2. Key Points of the Decision
The relevance of the judgment lies in the Court’s reaffirmation of principles that have always applied but, in recent enforcement practice, have at times receded behind a broad understanding of FINMA’s supervisory discretion. In particular, the Court held the following:
- Disgorgement requires a concrete link between breach and profit. Swiss law allows FINMA to disgorge profits generated through a material breach of supervisory provisions. The Court emphasized that this requires more than identifying weaknesses in a compliance file. FINMA must establish the relevant supervisory breach, its materiality, and a causal link between that breach and the specific profit to be disgorged. The Court’s conclusions establish a much-needed limit to FINMA’s recent tendency toward what can only be described as the disgorgement of revenues loosely connected to, but not causally generated by, breaches of supervisory rules.
- The limitation period starts with the breach. Swiss law provides that FINMA’s right to order disgorgement becomes time-barred after seven years. The Court held that this period generally begins when the relevant supervisory duty is breached. It does not restart each time the institution later earns fees or other income from a relationship. FINMA therefore cannot revive time-barred conduct by pointing to profits generated at a later stage.
- FINMA must assess conduct from an ex ante The Court cautioned against judging earlier conduct through the lens of later developments. The fact that a relationship appears higher-risk today does not automatically mean that the bank should have reached the same conclusion years earlier. The decisive question is what the institution knew or should have known at the relevant time, under the rules and information then available.
- FINMA must take remediation into account. Before FINMA opened its enforcement proceedings, the bank had already adopted new standards, reviewed the relevant client relationships, strengthened its compliance framework, and taken further corrective measures. In light of these steps, the Court found that the additional remedial measures ordered by FINMA were not sufficiently justified and therefore disproportionate. Where an institution has independently identified weaknesses and taken credible steps to address them, FINMA must explain why further measures remain necessary despite that remediation.

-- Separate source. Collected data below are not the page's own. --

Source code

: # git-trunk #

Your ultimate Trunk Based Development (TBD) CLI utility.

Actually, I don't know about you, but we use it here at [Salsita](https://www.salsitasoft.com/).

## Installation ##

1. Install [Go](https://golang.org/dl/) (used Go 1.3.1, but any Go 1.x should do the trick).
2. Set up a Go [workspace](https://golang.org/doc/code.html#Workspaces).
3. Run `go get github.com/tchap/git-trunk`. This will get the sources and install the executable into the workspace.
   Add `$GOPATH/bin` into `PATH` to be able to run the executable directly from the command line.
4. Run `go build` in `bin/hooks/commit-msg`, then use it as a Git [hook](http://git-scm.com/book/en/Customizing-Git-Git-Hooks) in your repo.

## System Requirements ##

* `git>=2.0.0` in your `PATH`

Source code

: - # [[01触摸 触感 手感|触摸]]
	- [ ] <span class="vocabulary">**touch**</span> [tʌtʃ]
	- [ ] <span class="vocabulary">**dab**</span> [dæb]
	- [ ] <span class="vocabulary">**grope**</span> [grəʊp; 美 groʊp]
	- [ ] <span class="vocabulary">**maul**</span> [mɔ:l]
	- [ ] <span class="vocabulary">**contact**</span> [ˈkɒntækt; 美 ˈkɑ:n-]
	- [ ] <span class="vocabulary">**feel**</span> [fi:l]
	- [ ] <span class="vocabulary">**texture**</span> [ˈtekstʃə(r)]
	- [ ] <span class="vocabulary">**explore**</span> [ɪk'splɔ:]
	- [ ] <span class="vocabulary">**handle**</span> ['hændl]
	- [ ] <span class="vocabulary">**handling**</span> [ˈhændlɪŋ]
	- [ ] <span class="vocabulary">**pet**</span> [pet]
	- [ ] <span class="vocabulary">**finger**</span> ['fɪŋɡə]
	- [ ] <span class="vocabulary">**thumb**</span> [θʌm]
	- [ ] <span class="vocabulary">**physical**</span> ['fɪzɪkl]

- Internal bank rules are not supervisory provisions. FINMA had relied, among other things, on alleged breaches of the bank’s internal compliance manual. The Court reaffirmed that internal policies do not qualify as supervisory provisions within the meaning of Article 35 FINMASA. They may be relevant to assessing an institution’s organization, risk culture, or control environment. But a breach of internal rules cannot, on its own, establish the material breach of supervisory law required for disgorgement.
The judgment is not yet final. It remains to be hoped that, on any appeal and in future case law, its central message will endure: FINMA’s enforcement powers are broad, but serious enforcement consequences require legal certainty, evidentiary discipline, fairness and proportionality, and an ex ante assessment of the facts instead of hindsight bias.